On Monday the Tax Court published a case in which the pro se litigant succeeded in convincing the judge that he was a completely unreliable witness when testifying about his own case: "We found Mr. Sodipo's testimony to be in certain material respects general, conclusory, vague, uncorroborated, self-serving, and/or not credible. We shall not rely on the testimony of Mr. Sodipo to establish his position with respect to each of the issues that remain for decision." Id. at p. 11. To make matters worse, the Court found the opposite to be true with respect to the IRS's agent: "We found the testimony of the revenue agent to be trustworthy. We shall rely on that testimony as we deem appropriate." Note, Mr. Sodipo was representing himself, so there was absolutely no one on his side of the case that the Court would believe. This is never a reaction from a Tax Court judge (or any judge for that matter) one hopes to evoke.
Cf. Mottahedeh v. IRS, T.C. Memo. 2014-258 (Dec. 29, 2014).

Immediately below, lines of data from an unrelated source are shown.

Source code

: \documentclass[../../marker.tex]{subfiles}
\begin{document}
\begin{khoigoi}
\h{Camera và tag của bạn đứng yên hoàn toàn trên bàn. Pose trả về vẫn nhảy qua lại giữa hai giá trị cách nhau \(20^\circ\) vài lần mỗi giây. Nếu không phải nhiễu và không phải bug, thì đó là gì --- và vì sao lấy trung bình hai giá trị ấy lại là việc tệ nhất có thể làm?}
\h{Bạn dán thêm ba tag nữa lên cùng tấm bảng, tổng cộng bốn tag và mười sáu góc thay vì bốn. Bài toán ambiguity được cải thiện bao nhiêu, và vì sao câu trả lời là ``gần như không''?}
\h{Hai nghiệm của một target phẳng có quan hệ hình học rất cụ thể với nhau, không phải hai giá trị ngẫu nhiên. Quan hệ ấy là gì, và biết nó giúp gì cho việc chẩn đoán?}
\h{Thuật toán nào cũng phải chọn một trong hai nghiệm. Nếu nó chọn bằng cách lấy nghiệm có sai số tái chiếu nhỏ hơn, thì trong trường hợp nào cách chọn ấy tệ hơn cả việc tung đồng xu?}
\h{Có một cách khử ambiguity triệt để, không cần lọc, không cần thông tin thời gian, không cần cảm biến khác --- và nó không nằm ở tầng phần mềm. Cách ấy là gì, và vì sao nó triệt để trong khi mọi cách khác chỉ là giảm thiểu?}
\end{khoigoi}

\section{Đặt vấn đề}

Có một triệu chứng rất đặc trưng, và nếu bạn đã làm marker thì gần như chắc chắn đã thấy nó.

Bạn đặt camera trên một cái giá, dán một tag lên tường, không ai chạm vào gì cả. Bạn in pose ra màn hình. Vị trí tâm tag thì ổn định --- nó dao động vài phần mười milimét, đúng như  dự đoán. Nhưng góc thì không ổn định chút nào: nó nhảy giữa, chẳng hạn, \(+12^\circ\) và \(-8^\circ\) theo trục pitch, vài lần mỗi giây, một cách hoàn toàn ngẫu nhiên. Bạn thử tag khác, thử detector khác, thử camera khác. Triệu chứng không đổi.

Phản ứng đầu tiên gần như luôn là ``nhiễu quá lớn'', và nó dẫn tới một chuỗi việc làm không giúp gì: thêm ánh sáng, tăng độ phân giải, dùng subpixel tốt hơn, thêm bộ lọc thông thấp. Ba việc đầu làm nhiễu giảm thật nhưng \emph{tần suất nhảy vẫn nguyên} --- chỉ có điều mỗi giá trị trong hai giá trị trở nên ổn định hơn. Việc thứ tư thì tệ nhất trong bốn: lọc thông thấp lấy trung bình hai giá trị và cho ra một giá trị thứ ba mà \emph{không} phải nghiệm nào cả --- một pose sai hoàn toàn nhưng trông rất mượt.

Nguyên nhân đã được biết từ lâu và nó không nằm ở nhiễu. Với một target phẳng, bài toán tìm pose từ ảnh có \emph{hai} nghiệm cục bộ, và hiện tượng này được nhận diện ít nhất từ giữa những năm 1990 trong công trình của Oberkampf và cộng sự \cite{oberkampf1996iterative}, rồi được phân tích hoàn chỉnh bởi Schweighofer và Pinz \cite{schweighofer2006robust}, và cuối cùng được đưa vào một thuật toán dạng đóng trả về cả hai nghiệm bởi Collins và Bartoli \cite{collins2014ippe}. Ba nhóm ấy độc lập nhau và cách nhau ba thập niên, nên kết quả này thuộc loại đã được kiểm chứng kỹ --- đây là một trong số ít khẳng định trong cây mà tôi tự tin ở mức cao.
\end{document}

Yesterday’s Mottahedeh v. IRS, T.C. Memo. 2014-258 (Dec. 29, 2014) perfectly demonstrates the importance of finding a competent, ethical legal advisor. There, the litigants earned a decent living by selling questionable tax planning and reporting advice. That is, they advised dealing in cash, avoiding the paper trail, and refusing to deal with the IRS and California tax authorities. They even offered courses and packages through their “Freedom Law School” in which they taught such strategies.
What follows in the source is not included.